Randomly Pick Lines From a File Without Slurping It With Unix

LinuxUnixAwkRandom SampleFile Processing

Linux Problem Overview


I have a 10^7 lines file, in which I want to choose 1/100 of lines randomly from the file. This is the AWK code I have, but it slurps all the file content before hand. My PC memory cannot handle such slurps. Is there other approach to do it?

awk 'BEGIN{srand()}
!/^$/{ a[c++]=$0}
END {  
  for ( i=1;i<=c ;i++ )  { 
    num=int(rand() * c)
    if ( a[num] ) {
        print a[num]
        delete a[num]
        d++
    }
    if ( d == c/100 ) break
  }
 }' file

Linux Solutions


Solution 1 - Linux

if you have that many lines, are you sure you want exactly 1% or a statistical estimate would be enough?

In that second case, just randomize at 1% at each line...

awk 'BEGIN {srand()} !/^$/ { if (rand() <= .01) print $0}'

If you'd like the header line plus a random sample of lines after, use:

awk 'BEGIN {srand()} !/^$/ { if (rand() <= .01 || FNR==1) print $0}'

Solution 2 - Linux

You used awk, but I don't know if it's required.
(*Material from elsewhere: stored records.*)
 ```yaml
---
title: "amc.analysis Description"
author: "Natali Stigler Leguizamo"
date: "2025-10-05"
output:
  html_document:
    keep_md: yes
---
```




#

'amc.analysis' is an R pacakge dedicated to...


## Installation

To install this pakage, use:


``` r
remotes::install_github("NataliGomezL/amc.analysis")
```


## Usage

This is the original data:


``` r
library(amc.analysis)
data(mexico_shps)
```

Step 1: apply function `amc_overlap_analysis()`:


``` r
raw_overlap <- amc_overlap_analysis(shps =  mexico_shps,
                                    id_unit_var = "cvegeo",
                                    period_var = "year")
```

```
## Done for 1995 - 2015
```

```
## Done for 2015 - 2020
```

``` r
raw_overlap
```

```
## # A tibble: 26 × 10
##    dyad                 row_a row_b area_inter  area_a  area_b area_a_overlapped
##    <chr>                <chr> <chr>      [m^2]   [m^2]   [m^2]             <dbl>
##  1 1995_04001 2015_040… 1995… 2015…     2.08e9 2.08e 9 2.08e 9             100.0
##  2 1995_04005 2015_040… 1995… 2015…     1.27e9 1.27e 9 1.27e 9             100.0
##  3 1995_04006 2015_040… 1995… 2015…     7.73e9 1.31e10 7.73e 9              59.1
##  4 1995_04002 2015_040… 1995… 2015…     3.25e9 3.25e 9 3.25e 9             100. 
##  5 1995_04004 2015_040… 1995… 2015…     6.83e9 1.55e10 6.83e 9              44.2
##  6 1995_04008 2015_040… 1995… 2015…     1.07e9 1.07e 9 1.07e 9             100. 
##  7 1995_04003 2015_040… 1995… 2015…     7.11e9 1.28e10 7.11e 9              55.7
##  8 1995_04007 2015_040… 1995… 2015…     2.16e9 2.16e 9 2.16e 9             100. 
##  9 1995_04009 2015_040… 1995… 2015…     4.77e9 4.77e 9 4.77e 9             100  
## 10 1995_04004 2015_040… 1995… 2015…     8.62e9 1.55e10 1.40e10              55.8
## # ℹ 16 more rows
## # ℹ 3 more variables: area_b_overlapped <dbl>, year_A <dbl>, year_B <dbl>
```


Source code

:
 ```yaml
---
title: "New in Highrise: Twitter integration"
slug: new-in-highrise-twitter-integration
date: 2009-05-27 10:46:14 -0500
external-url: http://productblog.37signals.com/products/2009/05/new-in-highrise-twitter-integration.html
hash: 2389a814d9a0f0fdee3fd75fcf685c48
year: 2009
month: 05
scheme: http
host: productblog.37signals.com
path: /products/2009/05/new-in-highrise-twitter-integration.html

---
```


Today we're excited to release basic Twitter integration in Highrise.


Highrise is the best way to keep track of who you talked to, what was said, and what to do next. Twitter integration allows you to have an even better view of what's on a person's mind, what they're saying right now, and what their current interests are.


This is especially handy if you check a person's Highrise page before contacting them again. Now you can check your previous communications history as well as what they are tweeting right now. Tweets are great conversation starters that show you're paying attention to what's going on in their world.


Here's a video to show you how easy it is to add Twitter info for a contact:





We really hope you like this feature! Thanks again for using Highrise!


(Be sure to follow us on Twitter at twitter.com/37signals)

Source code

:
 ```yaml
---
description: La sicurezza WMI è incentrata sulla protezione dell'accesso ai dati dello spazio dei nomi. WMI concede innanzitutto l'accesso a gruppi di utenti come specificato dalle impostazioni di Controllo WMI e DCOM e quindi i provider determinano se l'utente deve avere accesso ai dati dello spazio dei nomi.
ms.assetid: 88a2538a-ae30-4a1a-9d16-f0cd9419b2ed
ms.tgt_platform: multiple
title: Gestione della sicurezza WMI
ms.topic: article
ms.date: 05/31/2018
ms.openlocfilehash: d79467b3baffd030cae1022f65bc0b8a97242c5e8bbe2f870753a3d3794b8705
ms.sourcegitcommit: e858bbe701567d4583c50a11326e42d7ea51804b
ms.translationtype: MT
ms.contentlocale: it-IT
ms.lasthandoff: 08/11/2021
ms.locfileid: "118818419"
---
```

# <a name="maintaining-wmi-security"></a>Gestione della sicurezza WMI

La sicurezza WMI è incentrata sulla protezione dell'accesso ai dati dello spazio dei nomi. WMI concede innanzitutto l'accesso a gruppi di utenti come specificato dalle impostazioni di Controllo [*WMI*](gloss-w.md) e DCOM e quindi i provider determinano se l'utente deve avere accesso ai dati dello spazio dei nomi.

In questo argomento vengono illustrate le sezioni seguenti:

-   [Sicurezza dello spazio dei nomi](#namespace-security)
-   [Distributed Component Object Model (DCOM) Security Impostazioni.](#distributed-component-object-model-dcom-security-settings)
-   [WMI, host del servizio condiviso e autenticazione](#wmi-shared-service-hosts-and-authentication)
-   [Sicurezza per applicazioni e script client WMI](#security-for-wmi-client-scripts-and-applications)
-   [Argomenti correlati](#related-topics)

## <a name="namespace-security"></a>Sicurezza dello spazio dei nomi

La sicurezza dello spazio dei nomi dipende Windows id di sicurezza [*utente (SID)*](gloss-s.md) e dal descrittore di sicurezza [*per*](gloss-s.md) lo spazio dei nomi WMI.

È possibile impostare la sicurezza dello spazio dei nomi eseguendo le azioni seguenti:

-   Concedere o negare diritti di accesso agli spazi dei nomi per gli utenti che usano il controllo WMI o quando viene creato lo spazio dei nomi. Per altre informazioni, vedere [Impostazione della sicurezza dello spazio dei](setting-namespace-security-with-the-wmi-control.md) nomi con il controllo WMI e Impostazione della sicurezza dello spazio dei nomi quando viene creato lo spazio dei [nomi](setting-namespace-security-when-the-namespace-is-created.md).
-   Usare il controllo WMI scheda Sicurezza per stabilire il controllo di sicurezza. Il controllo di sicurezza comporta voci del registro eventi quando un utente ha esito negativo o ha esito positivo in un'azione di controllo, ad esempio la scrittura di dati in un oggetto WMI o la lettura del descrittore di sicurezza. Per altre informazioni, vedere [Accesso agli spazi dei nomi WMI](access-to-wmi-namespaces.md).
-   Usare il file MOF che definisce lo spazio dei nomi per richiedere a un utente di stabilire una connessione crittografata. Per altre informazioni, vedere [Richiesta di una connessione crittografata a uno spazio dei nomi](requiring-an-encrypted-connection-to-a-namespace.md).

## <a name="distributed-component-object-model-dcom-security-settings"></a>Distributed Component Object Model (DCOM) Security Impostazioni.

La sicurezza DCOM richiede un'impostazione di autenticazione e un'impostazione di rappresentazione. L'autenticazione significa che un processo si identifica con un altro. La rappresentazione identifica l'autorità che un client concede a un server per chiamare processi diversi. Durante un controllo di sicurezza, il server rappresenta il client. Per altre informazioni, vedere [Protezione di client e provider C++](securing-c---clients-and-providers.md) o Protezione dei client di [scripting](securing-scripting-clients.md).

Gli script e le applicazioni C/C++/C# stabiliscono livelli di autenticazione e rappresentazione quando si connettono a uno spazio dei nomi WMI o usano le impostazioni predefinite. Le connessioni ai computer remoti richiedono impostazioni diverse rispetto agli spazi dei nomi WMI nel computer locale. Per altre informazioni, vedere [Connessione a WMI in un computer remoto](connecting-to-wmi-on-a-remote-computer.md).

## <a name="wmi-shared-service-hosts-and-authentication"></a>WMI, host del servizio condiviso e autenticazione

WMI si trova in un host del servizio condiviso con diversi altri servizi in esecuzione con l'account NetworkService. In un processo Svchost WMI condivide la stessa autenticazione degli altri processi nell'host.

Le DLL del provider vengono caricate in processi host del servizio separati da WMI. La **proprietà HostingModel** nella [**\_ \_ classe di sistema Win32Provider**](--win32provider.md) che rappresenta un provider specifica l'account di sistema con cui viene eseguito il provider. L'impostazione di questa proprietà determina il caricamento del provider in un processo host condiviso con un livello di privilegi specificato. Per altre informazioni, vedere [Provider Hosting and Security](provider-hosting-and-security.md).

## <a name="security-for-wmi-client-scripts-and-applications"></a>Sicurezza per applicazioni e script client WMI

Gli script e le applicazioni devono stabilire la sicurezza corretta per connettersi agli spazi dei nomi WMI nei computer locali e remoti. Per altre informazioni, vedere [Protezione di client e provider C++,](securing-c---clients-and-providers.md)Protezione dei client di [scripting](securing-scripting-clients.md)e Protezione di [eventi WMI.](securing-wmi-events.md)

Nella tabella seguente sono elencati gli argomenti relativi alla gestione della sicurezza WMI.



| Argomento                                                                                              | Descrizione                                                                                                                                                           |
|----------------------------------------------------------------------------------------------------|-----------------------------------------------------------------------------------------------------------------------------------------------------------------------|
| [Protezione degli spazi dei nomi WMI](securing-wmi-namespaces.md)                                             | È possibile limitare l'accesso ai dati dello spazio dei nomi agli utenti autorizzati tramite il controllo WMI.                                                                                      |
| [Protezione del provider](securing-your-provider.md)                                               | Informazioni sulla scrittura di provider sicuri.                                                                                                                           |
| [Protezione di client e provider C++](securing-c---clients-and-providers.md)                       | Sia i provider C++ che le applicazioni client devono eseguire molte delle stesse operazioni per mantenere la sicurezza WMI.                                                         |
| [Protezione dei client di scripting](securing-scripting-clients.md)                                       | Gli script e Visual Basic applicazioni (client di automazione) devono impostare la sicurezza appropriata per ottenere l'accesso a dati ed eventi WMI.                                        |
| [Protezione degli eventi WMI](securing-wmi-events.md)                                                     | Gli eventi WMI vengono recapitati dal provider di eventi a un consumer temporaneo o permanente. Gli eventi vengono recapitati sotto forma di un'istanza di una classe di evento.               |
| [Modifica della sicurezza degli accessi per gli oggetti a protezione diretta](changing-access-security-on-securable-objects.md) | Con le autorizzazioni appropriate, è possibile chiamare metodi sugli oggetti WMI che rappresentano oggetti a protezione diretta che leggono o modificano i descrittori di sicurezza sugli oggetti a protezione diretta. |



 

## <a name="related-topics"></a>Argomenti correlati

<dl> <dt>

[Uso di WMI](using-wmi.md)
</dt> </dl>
If it's not, here's a trivial way to do w/ perl (and without loading the entire file into memory):

cat your_file.txt | perl -n -e 'print if (rand() < .01)'

(simpler form, from comments):

perl -ne 'print if (rand() < .01)' your_file.txt 

Solution 3 - Linux

I wrote this exact code in Gawk -- you're in luck. It's long partially because it preserves input order. There are probably performance enhancements that can be made.

This algorithm is correct without knowing the input size in advance. I posted a rosetta stone here about it. (I didn't post this version because it does unnecessary comparisons.)

Original thread: Submitted for your review -- random sampling in awk.

# Waterman's Algorithm R for random sampling
# by way of Knuth's The Art of Computer Programming, volume 2

BEGIN {
    if (!n) {
        print "Usage: sample.awk -v n=[size]"
        exit
    }
    t = n
    srand()

}

NR <= n {
    pool[NR] = $0
    places[NR] = NR
    next

}

NR > n {
    t++
    M = int(rand()*t) + 1
    if (M <= n) {
        READ_NEXT_RECORD(M)
    }

}

END {
    if (NR < n) {
        print "sample.awk: Not enough records for sample" \
            > "/dev/stderr"
        exit
    }
    # gawk needs a numeric sort function
    # since it doesn't have one, zero-pad and sort alphabetically
    pad = length(NR)
    for (i in pool) {
        new_index = sprintf("%0" pad "d", i)
        newpool[new_index] = pool[i]
    }
    x = asorti(newpool, ordered)
    for (i = 1; i <= x; i++)
        print newpool[ordered[i]]

}

function READ_NEXT_RECORD(idx) {
    rec = places[idx]
    delete pool[rec]
    pool[NR] = $0
    places[idx] = NR  
} 

Solution 4 - Linux

This should work on most any GNU/Linux machine.

$ shuf -n $(( $(wc -l < $file) / 100)) $file

I'd be surprised if memory management was done inappropriately by the GNU shuf command.

Solution 5 - Linux

I don't know awk, but there is a great technique for solving a more general version of the problem you've described, and in the general case it is quite a lot faster than the for line in file return line if rand < 0.01 approach, so it might be useful if you intend to do tasks like the above many (thousands, millions) of times. It is known as reservoir sampling and this page has a pretty good explanation of a version of it that is applicable to your situation.

Solution 6 - Linux

The problem of how to uniformly sample N elements out of a large population (of unknown size) is known as Reservoir Sampling. (If you like algorithms problems, do spend a few minutes trying to solve it without reading the algorithm on Wikipedia.)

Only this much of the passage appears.